The other thing that might throw people for a loop is if llvm doesn't support this style:

% lldb /bin/ls --arch=x86_64 -- -lAF

This works as expected.

So, yes, there are tiny regressions, but these are not important IMO, and I think this makes a nice code simplification. However, if I'm not interested in shoving this in if people don't approve, so... let me know what you think

I think there's a lot of value in having lldb's help output and cl syntax
match all of the other llvm tools that people are already familiar with.
Simplicity through consistency. So lgtm

labath added a subscriber: jingham.Mar 2 2016, 1:42 AM

Greg, Jim,

any objections?

IIUC, we can't get out of the business of supporting the HostGetOpt on freebsd & windows since we can't use the llvm version for the command line. So I don't see that it much eases the support burden. The differences in the help output don't seem significant, which doesn't argue strongly one way or the other.

So while I'm not sure I see the point of doing this, I don't see it doing any harm either.

clayborg requested changes to this revision.Mar 2 2016, 10:18 AM
clayborg edited edge metadata.

So this is nice that you cleaned up this one place where we can use LLVM's option parsing stuff, but it now makes the driver inconsistent with the rest of LLDB. It also makes it so you have to link some LLVM .a files into the lldb command line driver which we didn't have before. If we are going to make a change away from getopt_long(), I would rather change everything over. Otherwise we have our command line that behaves one way, and all of our command interpreter commands behaving another. And if we use option parsing from the driver, I would rather have the one consistent way that we handle options be exported through the lldb::SB API with something like:

lldb::SBOptionParser
lldb::SBOption

So while it seems nice to update just the driver, I would really rather us have one consistent way that we parse all command line options. For this to happen we would need to:

  • switch over to using LLVM's option parser everywhere
  • export the option stuff through the lldb::SB API so the driver can use it without having to directly link against llvm
  • make the LLVM option parser self contained so it doesn't use global variables where each option parser has its own data (thread safe and safe to use concurrently)
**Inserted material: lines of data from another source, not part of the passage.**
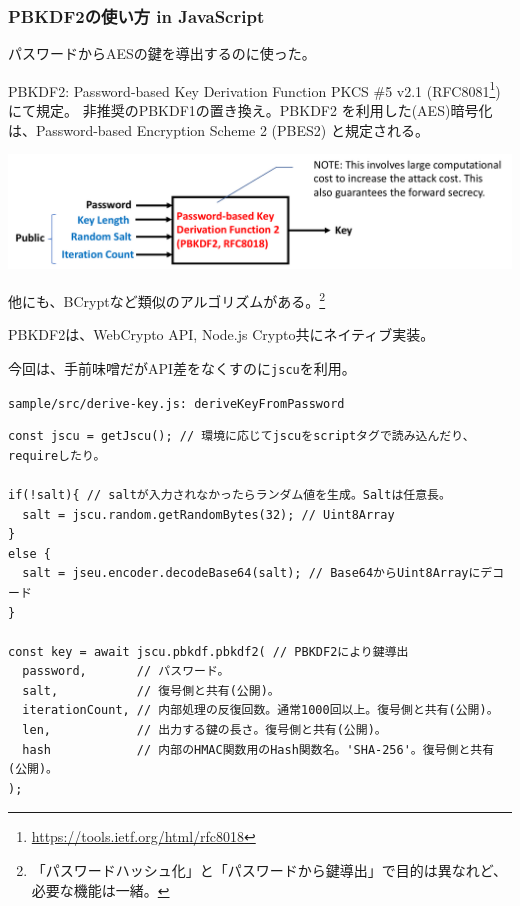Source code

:\documentclass[12pt,dvipdfmx]{beamer}
\begin{document}
\begin{frame}
\frametitle{PBKDF2の使い方 in JavaScript}
パスワードからAESの鍵を導出するのに使った。
\begin{block}{\small PBKDF2: Password-based Key Derivation Function}
PKCS \#5 v2.1 (RFC8081\footnote[frame]{\scriptsize \url{https://tools.ietf.org/html/rfc8018}}) にて規定。
非推奨のPBKDF1の置き換え。PBKDF2 を利用した(AES)暗号化は、Password-based Encryption Scheme 2 (PBES2) と規定される。
\end{block}

\begin{center}
\includegraphics[width=\linewidth]{Figs/kdf_pbkdf2_flow.pdf}
\end{center}
他にも、BCryptなど類似のアルゴリズムがある。\footnote[frame]{\scriptsize 「パスワードハッシュ化」と「パスワードから鍵導出」で目的は異なれど、必要な機能は一緒。}
\end{frame}

\begin{frame}[fragile]
PBKDF2は、WebCrypto API, Node.js Crypto共にネイティブ実装。

今回は、手前味噌だがAPI差をなくすのに\texttt{jscu}を利用。

\begin{exampleblock}{\small \texttt{sample/src/derive-key.js: deriveKeyFromPassword}}
\scriptsize
\begin{verbatim}
const jscu = getJscu(); // 環境に応じてjscuをscriptタグで読み込んだり、requireしたり。

if(!salt){ // saltが入力されなかったらランダム値を生成。Saltは任意長。
  salt = jscu.random.getRandomBytes(32); // Uint8Array
}
else {
  salt = jseu.encoder.decodeBase64(salt); // Base64からUint8Arrayにデコード
}

const key = await jscu.pbkdf.pbkdf2( // PBKDF2により鍵導出
  password,       // パスワード。
  salt,           // 復号側と共有(公開)。
  iterationCount, // 内部処理の反復回数。通常1000回以上。復号側と共有(公開)。
  len,            // 出力する鍵の長さ。復号側と共有(公開)。
  hash            // 内部のHMAC関数用のHash関数名。'SHA-256'。復号側と共有(公開)。
);
\end{verbatim}
\end{exampleblock}
\end{frame}
\end{document}
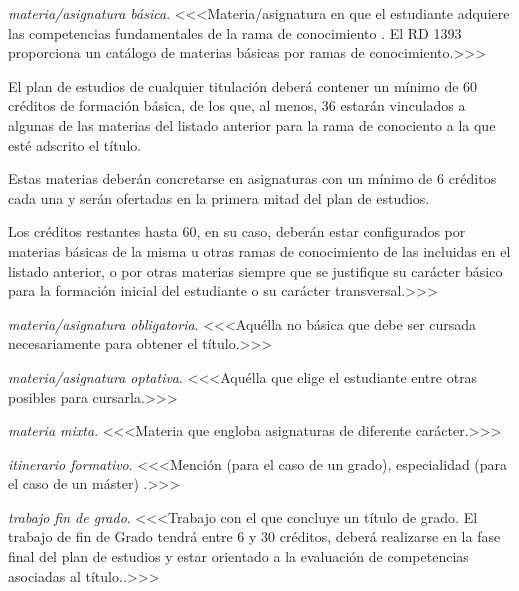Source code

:     \item \emph{materia/asignatura básica}. <<<Materia/asignatura en que el estudiante adquiere las
        competencias fundamentales de la rama de conocimiento \cite[artículo
        12, apartado 2]{rd1393}. El RD 1393 \cite[anexo II]{rd1393} proporciona
        un catálogo de materias básicas por ramas de conocimiento.>>>

        El plan de estudios de cualquier titulación deberá contener un mínimo de
        60 créditos de formación básica, de los que, al menos, 36
        estarán vinculados a algunas de las materias del listado anterior
        para la rama de conociento a la que esté adscrito el título\cite[artículo 12,
        apartado 5]{rd1393}.

        Estas materias deberán concretarse en asignaturas con un mínimo
        de 6 créditos cada una y serán ofertadas en la primera
        mitad del plan de estudios.

        Los créditos restantes hasta 60, en su caso, deberán estar configurados por
        materias básicas de la misma u otras ramas de conocimiento de las incluidas en
        el listado anterior, o por otras materias siempre que se justifique su carácter
        básico para la formación inicial del estudiante o su carácter transversal.>>>

    \item \emph{materia/asignatura obligatoria}. <<<Aquélla no básica que debe ser cursada
        necesariamente para obtener el título\cite[sección
        D.5]{guiaMadridMasD}\cite[artículo 12, apartado 2]{rd1393}.>>>

    \item \emph{materia/asignatura optativa}. <<<Aquélla que elige el estudiante entre
        otras posibles para cursarla\cite[sección
        D.5]{guiaMadridMasD}\cite[artículo 12, apartado 2]{rd1393}.>>>

    \item \emph{materia mixta}. <<<Materia que engloba asignaturas de diferente
        carácter\cite[sección D.5]{guiaMadridMasD}\cite[artículo 12, apartado 
        2]{rd1393}.>>>

    \item \emph{itinerario formativo}. <<<Mención (para el caso de un grado),
        especialidad (para el caso de un máster) \cite[sección
        D.4]{guiaMadridMasD}\cite[artículo 9, apartado 3]{rd1393}.>>>

    \item \emph{trabajo fin de grado}. <<<Trabajo con el que concluye un título de
        grado\cite[artículo 12, apartado 3]{rd1393}. El trabajo de fin de Grado
        tendrá entre 6 y 30 créditos, deberá realizarse en la fase final del
        plan de estudios y estar orientado a la evaluación de competencias
        asociadas al título.\cite[artículo 12, apartado 7]{rd1393}.>>>

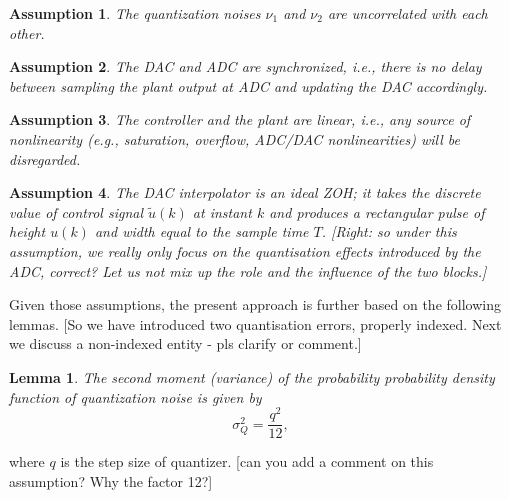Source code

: \documentclass{sig-alternate-05-2015}
\newcommand{\blue}[1]{{\color{blue}#1}}
\newcommand{\red}[1]{{\color{red}#1}}
\newtheorem{myassumption}{Assumption}
\newtheorem{mylemma}{Lemma}
\begin{document}
\begin{myassumption}
The quantization noises $\nu_{1}$ and $\nu_{2}$ are uncorrelated with each other.
\end{myassumption}

\begin{myassumption}
%
The DAC and ADC are synchronized, {\it i.e.}, there is no delay between
sampling the plant output at ADC and updating the DAC accordingly.
%
\end{myassumption}

\begin{myassumption}
%
The controller and the plant are linear, {\it i.e.}, any source of nonlinearity ({\it e.g.}, saturation, overflow, ADC/DAC nonlinearities) will be disregarded.
%
\end{myassumption}

\begin{myassumption}
%
The DAC interpolator is an ideal ZOH; it takes the discrete value of control
signal $\tilde u(k)$ at instant $k$ and produces a rectangular pulse of height
$u(k)$ and width equal to the sample time $T$. \red{[Right: so under this assumption, we really only focus on the quantisation effects introduced by the ADC, correct? Let us not mix up the role and the influence of the two blocks.]}
%
\end{myassumption}

Given those assumptions, the present approach is further based on the following lemmas. 
\red{[So we have introduced two quantisation errors, properly indexed. Next we discuss a non-indexed entity - pls clarify or comment.]}
%
\begin{mylemma}
%
\cite{widrow1956} The second moment (variance) of the probability probability density function of quantization
noise is given by %
%
\begin{equation}
\label{eq:variancelemma}
\sigma_{Q}^{2}=\frac{q^{2}}{12},
\end{equation}
\end{mylemma}
where $q$ is the step size of quantizer. \blue{[can you add a comment on this assumption? Why the factor 12?]}
\end{document}
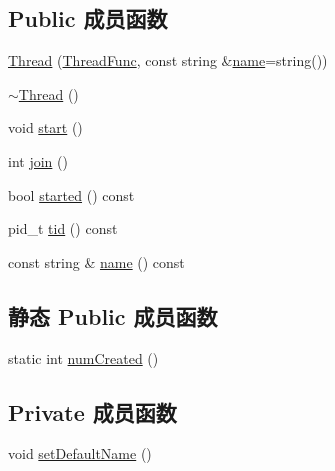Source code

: \subsection*{Public 成员函数}
\begin{DoxyCompactItemize}
\item 
\hyperlink{classmuduo_1_1Thread_a2c3b1a6d86c989182ca7a9bb1aba48b3}{Thread} (\hyperlink{classmuduo_1_1Thread_a72bd31ac00c06074792e7cff0c8e3022}{Thread\+Func}, const string \&\hyperlink{classmuduo_1_1Thread_a47f4f0a66d5a539e687100dc65462ced}{name}=string())
\item 
\hyperlink{classmuduo_1_1Thread_a87a9c69a69ee4b13cb1ec5772f6d32ad}{$\sim$\+Thread} ()
\item 
void \hyperlink{classmuduo_1_1Thread_a60de64d75454385b23995437f1d72669}{start} ()
\item 
int \hyperlink{classmuduo_1_1Thread_ac942067a7e5a314610c1e89ff801f3bd}{join} ()
\item 
bool \hyperlink{classmuduo_1_1Thread_ae64a8595ddd43477f87ff91d9f051058}{started} () const
\item 
pid\+\_\+t \hyperlink{classmuduo_1_1Thread_a1cab09936ca9d7d85a156634a27f8be4}{tid} () const
\item 
const string \& \hyperlink{classmuduo_1_1Thread_a47f4f0a66d5a539e687100dc65462ced}{name} () const
\end{DoxyCompactItemize}
\subsection*{静态 Public 成员函数}
\begin{DoxyCompactItemize}
\item 
static int \hyperlink{classmuduo_1_1Thread_a2191877eb828575b4a698e5b1009923d}{num\+Created} ()
\end{DoxyCompactItemize}
\subsection*{Private 成员函数}
\begin{DoxyCompactItemize}
\item 
void \hyperlink{classmuduo_1_1Thread_a7ac088202ebd97d9b4f69b46341a3142}{set\+Default\+Name} ()
\end{DoxyCompactItemize}
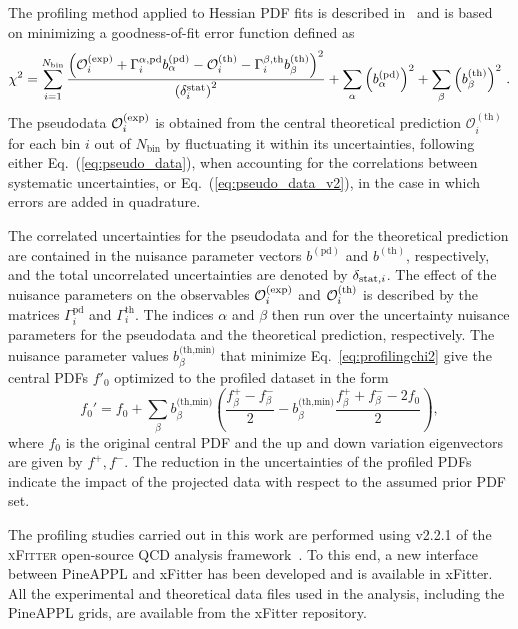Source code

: The profiling method applied to Hessian PDF fits is described in~\cite{Paukkunen:2014zia, Schmidt:2018hvu, AbdulKhalek:2018rok, HERAFitterdevelopersTeam:2015cre} and is based
on minimizing a goodness-of-fit error function defined as
\begin{equation}
\chi^2 = 
\sum_{i=1}^{N_{\textrm{bin}}} 
{{\left(  \mathcal{O}_i^{\rm (exp)}
            + \Gamma_i^{\alpha,\textrm{pd}}
              b_\alpha^{\textrm{(pd)}}
            - \mathcal{O}_i^{\rm (th)}
            - \Gamma_i^{\beta,\textrm{th}}
              b_\beta^{(\textrm{th})}
     \right)^2
     }\over { \left(\delta_i^{\rm stat}\right)^2 }}
+ \sum_\alpha \left( b_\alpha^{(\textrm{pd})}\right)^2
+ \sum_\beta  \left( b_\beta^{\textrm{(th)}}\right) ^2 \, .
\label{eq:profilingchi2}
\end{equation}
The pseudodata 
$\mathcal{O}_i^{\rm (exp)}$ 
is obtained from the central theoretical prediction 
$\mathcal{O}_i^{(\textrm{th})}$
for each bin $i$ out of $N_{\textrm{bin}}$ by fluctuating
it within its uncertainties, following either
Eq.~(\ref{eq:pseudo_data}), when accounting for the correlations
between systematic uncertainties, or Eq.~(\ref{eq:pseudo_data_v2}),
in the case in which errors are added in quadrature.

The correlated uncertainties for the pseudodata and for the theoretical prediction 
are contained in the nuisance parameter vectors $b^{(\textrm{pd})}$ and $b^{(\textrm{th})}$, respectively, and the total uncorrelated uncertainties are denoted by $\delta_{{\rm stat},i}$.
%
The effect of the nuisance parameters
on the observables $\mathcal{O}_i^{\rm (exp)}$ and $\mathcal{O}_i^{\rm (th)}$
is described by the matrices $\Gamma_i^{\textrm{pd}}$ and $\Gamma_i^{\textrm{th}}$.
%
The indices $\alpha$ and $\beta$ then run over the uncertainty nuisance parameters for the pseudodata and the theoretical prediction, respectively.
%
The nuisance parameter values $b_\beta^{\textrm{(th,min)}}$ that minimize Eq.~\eqref{eq:profilingchi2} give the central PDFs $f'_0$ optimized to the profiled dataset in the form
\begin{equation}
f_0' = f_0
      + \sum_\beta b_\beta^{\textrm{(th,min)}} 
        \left(  \frac{f_\beta^+   -  f_\beta^- }{2}
              -    b_\beta^{\textrm{(th,min)}}
                \frac{f_\beta^+ + f_\beta^- - 2f_0}{2}
        \right),
\end{equation}
where $f_0$ is the original central PDF and the up and down variation eigenvectors are given by $f^+, f^-$.
%
The reduction in the uncertainties of the profiled PDFs indicate the impact
of the projected data with respect to the assumed prior PDF set.


The profiling studies carried out in this work are performed using v2.2.1 of the \textsc{xFitter} open-source QCD analysis framework~\cite{Alekhin:2014irh, Bertone:2017tig, xFitter:2022zjb, xFitter:web}.
%
To this end, a new interface between  {\sc\small PineAPPL} and {\sc\small xFitter} has been developed and is available in {\sc\small xFitter}.
%
All the experimental and theoretical data files used in the analysis, including
the  {\sc\small PineAPPL}  grids, are available
from the {\sc\small xFitter} repository.




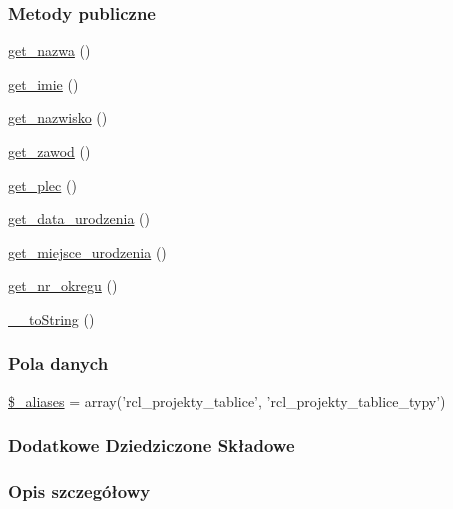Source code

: \subsubsection*{Metody publiczne}
\begin{DoxyCompactItemize}
\item 
\hyperlink{classep___r_c_l___projekt___etap_ac0818f0049d7b84f08f77128f54cee36}{get\-\_\-nazwa} ()
\item 
\hyperlink{classep___r_c_l___projekt___etap_ac4b0c85dc2a130038f2d118dbd0c3d77}{get\-\_\-imie} ()
\item 
\hyperlink{classep___r_c_l___projekt___etap_abdd1d7ff92508da7f748ba1feec97af0}{get\-\_\-nazwisko} ()
\item 
\hyperlink{classep___r_c_l___projekt___etap_af80ca8310b60004454dd02a387deaa2c}{get\-\_\-zawod} ()
\item 
\hyperlink{classep___r_c_l___projekt___etap_ac7f9af5c3fa024e4c26a7b6bd4ce4bb4}{get\-\_\-plec} ()
\item 
\hyperlink{classep___r_c_l___projekt___etap_a880b240cd2d8c336fd1709bf0cb1ae2c}{get\-\_\-data\-\_\-urodzenia} ()
\item 
\hyperlink{classep___r_c_l___projekt___etap_ac57c08ec5e394a19c5bd9280c8376182}{get\-\_\-miejsce\-\_\-urodzenia} ()
\item 
\hyperlink{classep___r_c_l___projekt___etap_a2645a9f0aa5b0ccc482943348c033d0a}{get\-\_\-nr\-\_\-okregu} ()
\item 
\hyperlink{classep___r_c_l___projekt___etap_a7516ca30af0db3cdbf9a7739b48ce91d}{\-\_\-\-\_\-to\-String} ()
\end{DoxyCompactItemize}
\subsubsection*{Pola danych}
\begin{DoxyCompactItemize}
\item 
\hyperlink{classep___r_c_l___projekt___etap_ab4e31d75f0bc5d512456911e5d01366b}{\$\-\_\-aliases} = array('rcl\-\_\-projekty\-\_\-tablice', 'rcl\-\_\-projekty\-\_\-tablice\-\_\-typy')
\end{DoxyCompactItemize}
\subsubsection*{Dodatkowe Dziedziczone Składowe}


\subsubsection{Opis szczegółowy}


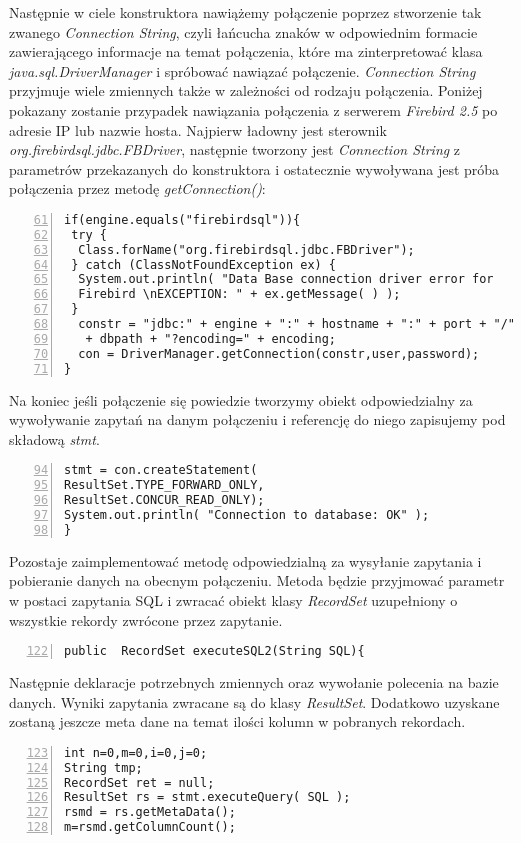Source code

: Następnie w ciele konstruktora nawiążemy połączenie poprzez stworzenie tak zwanego \emph{Connection String}, czyli łańcucha znaków w odpowiednim formacie zawierającego informacje na temat połączenia, które ma zinterpretować klasa \emph{java.sql.DriverManager} i spróbować nawiązać połączenie. \emph{Connection String} przyjmuje wiele zmiennych także w zależności od rodzaju połączenia. Poniżej pokazany zostanie przypadek nawiązania połączenia z serwerem \emph{Firebird 2.5} po adresie IP lub nazwie hosta. Najpierw ładowny jest sterownik \emph{org.firebirdsql.jdbc.FBDriver}, następnie tworzony jest \emph{Connection String} z parametrów przekazanych do konstruktora i ostatecznie wywoływana jest próba połączenia przez metodę \emph{getConnection()}:
   \begin{lstlisting}[numbers=left,firstnumber=61]
if(engine.equals("firebirdsql")){
 try {
  Class.forName("org.firebirdsql.jdbc.FBDriver");
 } catch (ClassNotFoundException ex) {
  System.out.println( "Data Base connection driver error for 
  Firebird \nEXCEPTION: " + ex.getMessage( ) );
 }
  constr = "jdbc:" + engine + ":" + hostname + ":" + port + "/"
   + dbpath + "?encoding=" + encoding;
  con = DriverManager.getConnection(constr,user,password);
}
\end{lstlisting}

Na koniec jeśli połączenie się powiedzie tworzymy obiekt odpowiedzialny za wywoływanie zapytań na danym połączeniu i referencję do niego zapisujemy pod składową \emph{stmt}.
\begin{lstlisting}[numbers=left,firstnumber=94]
stmt = con.createStatement(
ResultSet.TYPE_FORWARD_ONLY,
ResultSet.CONCUR_READ_ONLY);
System.out.println( "Connection to database: OK" );
}
\end{lstlisting}

Pozostaje zaimplementować metodę odpowiedzialną za wysyłanie zapytania i pobieranie danych na obecnym połączeniu. Metoda będzie przyjmować parametr w postaci zapytania SQL i zwracać obiekt klasy \emph{RecordSet} uzupełniony o wszystkie rekordy zwrócone przez zapytanie.
\begin{lstlisting}[numbers=left,firstnumber=122]
public  RecordSet executeSQL2(String SQL){
\end{lstlisting}

Następnie deklaracje potrzebnych zmiennych oraz wywołanie polecenia na bazie danych. Wyniki zapytania zwracane są do klasy \emph{ResultSet}. Dodatkowo uzyskane zostaną jeszcze meta dane na temat ilości kolumn w pobranych rekordach. 
\begin{lstlisting}[numbers=left,firstnumber=123]
int n=0,m=0,i=0,j=0;
String tmp;
RecordSet ret = null;
ResultSet rs = stmt.executeQuery( SQL );
rsmd = rs.getMetaData();
m=rsmd.getColumnCount();
\end{lstlisting}

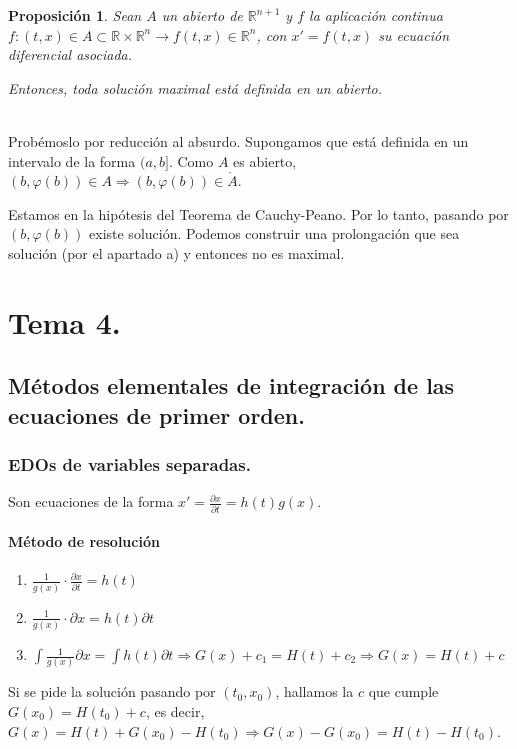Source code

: \documentclass{article}
\makeatletter
\theoremstyle{theorem-style}  %
\newtheorem{proposition}[theorem]{Proposición}
\theoremstyle{definition-style}
\theoremstyle{example-style}
\renewenvironment{proof}[1][\proofname]{\par
	\pushQED{\qed}%
	\normalfont \topsep6\p@\@plus6\p@\relax
	\list{}{%
		\settowidth{\leftmargin}{\quad:\hskip\labelsep}%
		\setlength{\labelwidth}{0pt}%
		\setlength{\itemindent}{-\leftmargin}%
	}%
	\item[\hskip\labelsep\itshape#1\@addpunct{:}]\ignorespaces
}{%
	\popQED\endlist\@endpefalse
}
\makeatother
\begin{document}
\begin{proposition}
	Sean $ A $ un abierto de $ \mathbb{R}^{n+1} $ y $ f $ la aplicación continua $ f:(t,x)\in A\subset \mathbb{R}\times \mathbb{R}^n \longrightarrow f(t,x)\in \mathbb{R}^n $, con $  x'=f(t,x) $ su ecuación diferencial asociada. 
	
	Entonces, toda solución maximal está definida en un abierto.
\end{proposition}
\begin{proof}\ \\
	Probémoslo por reducción al absurdo. Supongamos que está definida en un intervalo de la forma $ (a,b] $.
	Como $ A $ es abierto, $ (b,\varphi(b))\in A \Rightarrow (b, \varphi(b)) \in \mathring{A} $.
	
	Estamos en la hipótesis del Teorema de Cauchy-Peano. Por lo tanto, pasando por $ (b, \varphi(b)) $ existe solución. Podemos construir una prolongación que sea solución (por el apartado a) y entonces no es maximal.
\end{proof}

\pagebreak
\section{Tema 4.}
\subsection{Métodos elementales de integración de las ecuaciones de primer orden.}
\subsubsection{EDOs de variables separadas.}
Son ecuaciones de la forma $ x'=\frac{\partial x}{\partial t}=h(t)g(x) $. 
\paragraph{Método de resolución}
\begin{enumerate}
	\item $ \frac{1}{g(x)}\cdot\frac{\partial x}{\partial t}=h(t) $
	\item $ \frac{1}{g(x)}\cdot\partial x=h(t)\partial t $
	\item $ \int \frac{1}{g(x)} \partial x= \int h(t) \partial t \Rightarrow G(x)+c_1=H(t)+c_2 \Rightarrow G(x)=H(t)+c$
\end{enumerate}
Si se pide la solución pasando por $ (t_0,x_0) $, hallamos la $ c $ que cumple $ G(x_0)=H(t_0)+c $, es decir, $ G(x)=H(t)+G(x_0)-H(t_0) \Rightarrow G(x)-G(x_0)=H(t)-H(t_0)$.
\end{document}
In general we have been trying to do this:

  • lldb.so or LLDB.framework can use llvm and clang APIs directly, nothing outside should
  • if LLDB needs to export something that is fragile (like the LLVM option parser) it needs to wrap it up in a public API that will remain stable
This revision now requires changes to proceed.Mar 2 2016, 10:18 AM

Our current consistent way of parsing options is to use getopt_long() everywhere.

Our current consistent way of parsing options is to use getopt_long() everywhere.

Actually with usage of getopt_long_only() which is unportable.

labath abandoned this revision.Mar 3 2016, 1:03 AM

Ok, fair enough. I'll see if I can do something like that in the future, but I'm going to abandon this for the moment.

Feel free to check this in a branch if you want to keep it around for when you later work on this so you don't lose the changes?